• **Exercise materials**:
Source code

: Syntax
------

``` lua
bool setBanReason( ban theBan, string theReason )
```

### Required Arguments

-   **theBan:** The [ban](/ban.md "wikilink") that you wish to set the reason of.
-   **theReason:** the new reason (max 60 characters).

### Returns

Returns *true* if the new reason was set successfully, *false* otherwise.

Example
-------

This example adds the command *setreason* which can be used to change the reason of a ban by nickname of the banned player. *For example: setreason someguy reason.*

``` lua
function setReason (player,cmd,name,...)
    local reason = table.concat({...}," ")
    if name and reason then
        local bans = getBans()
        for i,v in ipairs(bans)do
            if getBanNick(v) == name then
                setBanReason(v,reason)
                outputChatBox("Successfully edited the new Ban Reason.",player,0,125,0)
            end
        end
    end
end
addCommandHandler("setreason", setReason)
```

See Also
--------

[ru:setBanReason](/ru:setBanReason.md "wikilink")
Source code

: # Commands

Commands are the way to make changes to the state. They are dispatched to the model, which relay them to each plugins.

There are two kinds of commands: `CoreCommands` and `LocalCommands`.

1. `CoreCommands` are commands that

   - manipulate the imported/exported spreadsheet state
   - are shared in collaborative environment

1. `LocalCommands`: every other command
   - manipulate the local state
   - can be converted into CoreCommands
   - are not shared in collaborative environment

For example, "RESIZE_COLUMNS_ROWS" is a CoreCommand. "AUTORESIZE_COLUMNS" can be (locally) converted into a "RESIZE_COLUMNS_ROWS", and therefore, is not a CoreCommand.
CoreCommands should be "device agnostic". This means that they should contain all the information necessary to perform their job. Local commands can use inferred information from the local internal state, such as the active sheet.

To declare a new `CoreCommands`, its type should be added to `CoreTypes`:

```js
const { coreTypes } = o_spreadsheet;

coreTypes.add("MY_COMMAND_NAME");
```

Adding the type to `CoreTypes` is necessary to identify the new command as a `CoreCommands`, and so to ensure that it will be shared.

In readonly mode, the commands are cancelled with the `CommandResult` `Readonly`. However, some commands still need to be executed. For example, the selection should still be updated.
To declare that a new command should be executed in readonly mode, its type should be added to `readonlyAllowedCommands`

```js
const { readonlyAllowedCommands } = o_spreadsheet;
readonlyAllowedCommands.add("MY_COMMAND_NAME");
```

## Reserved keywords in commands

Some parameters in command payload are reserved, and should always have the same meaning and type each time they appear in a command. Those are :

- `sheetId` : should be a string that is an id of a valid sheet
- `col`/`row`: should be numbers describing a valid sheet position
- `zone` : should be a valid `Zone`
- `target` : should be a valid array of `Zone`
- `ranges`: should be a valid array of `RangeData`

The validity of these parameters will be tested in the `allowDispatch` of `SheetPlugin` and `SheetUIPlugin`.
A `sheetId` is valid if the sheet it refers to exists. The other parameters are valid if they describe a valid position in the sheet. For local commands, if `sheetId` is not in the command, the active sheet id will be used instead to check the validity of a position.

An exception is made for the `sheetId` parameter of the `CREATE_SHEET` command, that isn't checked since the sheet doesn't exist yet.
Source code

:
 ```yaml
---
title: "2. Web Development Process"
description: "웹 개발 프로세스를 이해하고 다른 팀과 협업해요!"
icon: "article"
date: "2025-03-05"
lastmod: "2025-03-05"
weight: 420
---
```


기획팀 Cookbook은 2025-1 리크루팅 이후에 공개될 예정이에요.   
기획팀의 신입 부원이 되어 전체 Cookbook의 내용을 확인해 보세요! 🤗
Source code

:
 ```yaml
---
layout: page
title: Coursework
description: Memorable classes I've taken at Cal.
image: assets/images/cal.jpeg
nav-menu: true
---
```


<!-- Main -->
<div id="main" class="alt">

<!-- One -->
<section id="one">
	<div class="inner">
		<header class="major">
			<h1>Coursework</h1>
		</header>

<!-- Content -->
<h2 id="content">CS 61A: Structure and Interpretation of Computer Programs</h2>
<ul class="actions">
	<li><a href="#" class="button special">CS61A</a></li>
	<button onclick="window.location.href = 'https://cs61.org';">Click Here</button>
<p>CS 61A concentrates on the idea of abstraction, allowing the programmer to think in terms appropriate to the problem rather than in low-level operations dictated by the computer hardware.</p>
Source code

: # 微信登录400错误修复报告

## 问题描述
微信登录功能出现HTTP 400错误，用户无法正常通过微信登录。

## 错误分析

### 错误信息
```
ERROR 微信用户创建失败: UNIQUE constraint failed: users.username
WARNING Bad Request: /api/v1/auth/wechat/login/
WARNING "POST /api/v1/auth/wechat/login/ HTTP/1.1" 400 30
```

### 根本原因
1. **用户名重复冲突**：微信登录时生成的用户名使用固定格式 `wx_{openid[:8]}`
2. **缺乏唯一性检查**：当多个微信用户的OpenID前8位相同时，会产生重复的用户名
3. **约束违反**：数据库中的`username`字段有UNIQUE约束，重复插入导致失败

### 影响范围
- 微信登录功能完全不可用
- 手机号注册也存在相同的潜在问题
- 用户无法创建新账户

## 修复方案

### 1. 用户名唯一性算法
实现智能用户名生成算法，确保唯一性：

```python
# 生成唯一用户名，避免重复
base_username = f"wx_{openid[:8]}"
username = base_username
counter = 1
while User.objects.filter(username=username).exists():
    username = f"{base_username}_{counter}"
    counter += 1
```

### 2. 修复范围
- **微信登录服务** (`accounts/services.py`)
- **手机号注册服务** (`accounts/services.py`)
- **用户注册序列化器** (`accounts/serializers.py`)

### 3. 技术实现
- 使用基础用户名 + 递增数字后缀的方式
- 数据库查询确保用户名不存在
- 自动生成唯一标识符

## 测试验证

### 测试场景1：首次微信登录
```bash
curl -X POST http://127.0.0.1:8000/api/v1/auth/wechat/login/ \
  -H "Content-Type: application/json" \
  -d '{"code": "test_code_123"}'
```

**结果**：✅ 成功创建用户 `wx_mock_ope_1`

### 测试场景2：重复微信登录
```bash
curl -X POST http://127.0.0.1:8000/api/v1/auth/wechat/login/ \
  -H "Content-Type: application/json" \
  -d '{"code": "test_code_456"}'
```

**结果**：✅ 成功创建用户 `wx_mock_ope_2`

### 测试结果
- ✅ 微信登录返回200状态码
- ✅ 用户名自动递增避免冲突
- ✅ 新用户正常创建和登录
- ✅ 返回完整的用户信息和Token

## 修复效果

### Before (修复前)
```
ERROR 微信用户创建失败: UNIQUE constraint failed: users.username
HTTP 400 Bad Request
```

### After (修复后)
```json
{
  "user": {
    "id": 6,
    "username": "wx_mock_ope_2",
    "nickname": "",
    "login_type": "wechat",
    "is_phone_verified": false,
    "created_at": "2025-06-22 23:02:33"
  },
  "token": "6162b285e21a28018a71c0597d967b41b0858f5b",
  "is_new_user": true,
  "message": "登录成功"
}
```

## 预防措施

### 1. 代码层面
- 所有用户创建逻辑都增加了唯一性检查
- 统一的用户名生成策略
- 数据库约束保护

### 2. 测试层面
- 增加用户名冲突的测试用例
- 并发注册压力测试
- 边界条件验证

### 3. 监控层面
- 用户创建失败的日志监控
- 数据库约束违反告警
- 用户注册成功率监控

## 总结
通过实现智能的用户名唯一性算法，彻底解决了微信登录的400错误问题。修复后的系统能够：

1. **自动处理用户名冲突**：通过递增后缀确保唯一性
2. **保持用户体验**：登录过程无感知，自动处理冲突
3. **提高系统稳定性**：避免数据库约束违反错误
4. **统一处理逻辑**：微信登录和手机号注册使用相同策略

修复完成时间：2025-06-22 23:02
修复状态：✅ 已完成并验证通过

• **Task directions**: All of the material, restated exactly, is the expected result.

• **Task result**:
Source code

: Syntax
------

``` lua
bool setBanReason( ban theBan, string theReason )
```

### Required Arguments

-   **theBan:** The [ban](/ban.md "wikilink") that you wish to set the reason of.
-   **theReason:** the new reason (max 60 characters).

### Returns

Returns *true* if the new reason was set successfully, *false* otherwise.

Example
-------

This example adds the command *setreason* which can be used to change the reason of a ban by nickname of the banned player. *For example: setreason someguy reason.*

``` lua
function setReason (player,cmd,name,...)
    local reason = table.concat({...}," ")
    if name and reason then
        local bans = getBans()
        for i,v in ipairs(bans)do
            if getBanNick(v) == name then
                setBanReason(v,reason)
                outputChatBox("Successfully edited the new Ban Reason.",player,0,125,0)
            end
        end
    end
end
addCommandHandler("setreason", setReason)
```

See Also
--------

[ru:setBanReason](/ru:setBanReason.md "wikilink")
Source code

: # Commands

Commands are the way to make changes to the state. They are dispatched to the model, which relay them to each plugins.

There are two kinds of commands: `CoreCommands` and `LocalCommands`.

1. `CoreCommands` are commands that

   - manipulate the imported/exported spreadsheet state
   - are shared in collaborative environment

1. `LocalCommands`: every other command
   - manipulate the local state
   - can be converted into CoreCommands
   - are not shared in collaborative environment

For example, "RESIZE_COLUMNS_ROWS" is a CoreCommand. "AUTORESIZE_COLUMNS" can be (locally) converted into a "RESIZE_COLUMNS_ROWS", and therefore, is not a CoreCommand.
CoreCommands should be "device agnostic". This means that they should contain all the information necessary to perform their job. Local commands can use inferred information from the local internal state, such as the active sheet.

To declare a new `CoreCommands`, its type should be added to `CoreTypes`:

```js
const { coreTypes } = o_spreadsheet;

coreTypes.add("MY_COMMAND_NAME");
```

Adding the type to `CoreTypes` is necessary to identify the new command as a `CoreCommands`, and so to ensure that it will be shared.

In readonly mode, the commands are cancelled with the `CommandResult` `Readonly`. However, some commands still need to be executed. For example, the selection should still be updated.
To declare that a new command should be executed in readonly mode, its type should be added to `readonlyAllowedCommands`

```js
const { readonlyAllowedCommands } = o_spreadsheet;
readonlyAllowedCommands.add("MY_COMMAND_NAME");
```

## Reserved keywords in commands

Some parameters in command payload are reserved, and should always have the same meaning and type each time they appear in a command. Those are :

- `sheetId` : should be a string that is an id of a valid sheet
- `col`/`row`: should be numbers describing a valid sheet position
- `zone` : should be a valid `Zone`
- `target` : should be a valid array of `Zone`
- `ranges`: should be a valid array of `RangeData`

The validity of these parameters will be tested in the `allowDispatch` of `SheetPlugin` and `SheetUIPlugin`.
A `sheetId` is valid if the sheet it refers to exists. The other parameters are valid if they describe a valid position in the sheet. For local commands, if `sheetId` is not in the command, the active sheet id will be used instead to check the validity of a position.

An exception is made for the `sheetId` parameter of the `CREATE_SHEET` command, that isn't checked since the sheet doesn't exist yet.
Source code

:
 ```yaml
---
title: "2. Web Development Process"
description: "웹 개발 프로세스를 이해하고 다른 팀과 협업해요!"
icon: "article"
date: "2025-03-05"
lastmod: "2025-03-05"
weight: 420
---
```


기획팀 Cookbook은 2025-1 리크루팅 이후에 공개될 예정이에요.   
기획팀의 신입 부원이 되어 전체 Cookbook의 내용을 확인해 보세요! 🤗
Source code

:
 ```yaml
---
layout: page
title: Coursework
description: Memorable classes I've taken at Cal.
image: assets/images/cal.jpeg
nav-menu: true
---
```


<!-- Main -->
<div id="main" class="alt">

<!-- One -->
<section id="one">
	<div class="inner">
		<header class="major">
			<h1>Coursework</h1>
		</header>

<!-- Content -->
<h2 id="content">CS 61A: Structure and Interpretation of Computer Programs</h2>
<ul class="actions">
	<li><a href="#" class="button special">CS61A</a></li>
	<button onclick="window.location.href = 'https://cs61.org';">Click Here</button>
<p>CS 61A concentrates on the idea of abstraction, allowing the programmer to think in terms appropriate to the problem rather than in low-level operations dictated by the computer hardware.</p>
Source code

: # 微信登录400错误修复报告

## 问题描述
微信登录功能出现HTTP 400错误，用户无法正常通过微信登录。

## 错误分析

### 错误信息
```
ERROR 微信用户创建失败: UNIQUE constraint failed: users.username
WARNING Bad Request: /api/v1/auth/wechat/login/
WARNING "POST /api/v1/auth/wechat/login/ HTTP/1.1" 400 30
```

### 根本原因
1. **用户名重复冲突**：微信登录时生成的用户名使用固定格式 `wx_{openid[:8]}`
2. **缺乏唯一性检查**：当多个微信用户的OpenID前8位相同时，会产生重复的用户名
3. **约束违反**：数据库中的`username`字段有UNIQUE约束，重复插入导致失败

### 影响范围
- 微信登录功能完全不可用
- 手机号注册也存在相同的潜在问题
- 用户无法创建新账户

## 修复方案

### 1. 用户名唯一性算法
实现智能用户名生成算法，确保唯一性：

```python
# 生成唯一用户名，避免重复
base_username = f"wx_{openid[:8]}"
username = base_username
counter = 1
while User.objects.filter(username=username).exists():
    username = f"{base_username}_{counter}"
    counter += 1
```

### 2. 修复范围
- **微信登录服务** (`accounts/services.py`)
- **手机号注册服务** (`accounts/services.py`)
- **用户注册序列化器** (`accounts/serializers.py`)

### 3. 技术实现
- 使用基础用户名 + 递增数字后缀的方式
- 数据库查询确保用户名不存在
- 自动生成唯一标识符

## 测试验证

### 测试场景1：首次微信登录
```bash
curl -X POST http://127.0.0.1:8000/api/v1/auth/wechat/login/ \
  -H "Content-Type: application/json" \
  -d '{"code": "test_code_123"}'
```

**结果**：✅ 成功创建用户 `wx_mock_ope_1`

### 测试场景2：重复微信登录
```bash
curl -X POST http://127.0.0.1:8000/api/v1/auth/wechat/login/ \
  -H "Content-Type: application/json" \
  -d '{"code": "test_code_456"}'
```

**结果**：✅ 成功创建用户 `wx_mock_ope_2`

### 测试结果
- ✅ 微信登录返回200状态码
- ✅ 用户名自动递增避免冲突
- ✅ 新用户正常创建和登录
- ✅ 返回完整的用户信息和Token

## 修复效果

### Before (修复前)
```
ERROR 微信用户创建失败: UNIQUE constraint failed: users.username
HTTP 400 Bad Request
```

### After (修复后)
```json
{
  "user": {
    "id": 6,
    "username": "wx_mock_ope_2",
    "nickname": "",
    "login_type": "wechat",
    "is_phone_verified": false,
    "created_at": "2025-06-22 23:02:33"
  },
  "token": "6162b285e21a28018a71c0597d967b41b0858f5b",
  "is_new_user": true,
  "message": "登录成功"
}
```

## 预防措施

### 1. 代码层面
- 所有用户创建逻辑都增加了唯一性检查
- 统一的用户名生成策略
- 数据库约束保护

### 2. 测试层面
- 增加用户名冲突的测试用例
- 并发注册压力测试
- 边界条件验证

### 3. 监控层面
- 用户创建失败的日志监控
- 数据库约束违反告警
- 用户注册成功率监控

## 总结
通过实现智能的用户名唯一性算法，彻底解决了微信登录的400错误问题。修复后的系统能够：

1. **自动处理用户名冲突**：通过递增后缀确保唯一性
2. **保持用户体验**：登录过程无感知，自动处理冲突
3. **提高系统稳定性**：避免数据库约束违反错误
4. **统一处理逻辑**：微信登录和手机号注册使用相同策略

修复完成时间：2025-06-22 23:02
修复状态：✅ 已完成并验证通过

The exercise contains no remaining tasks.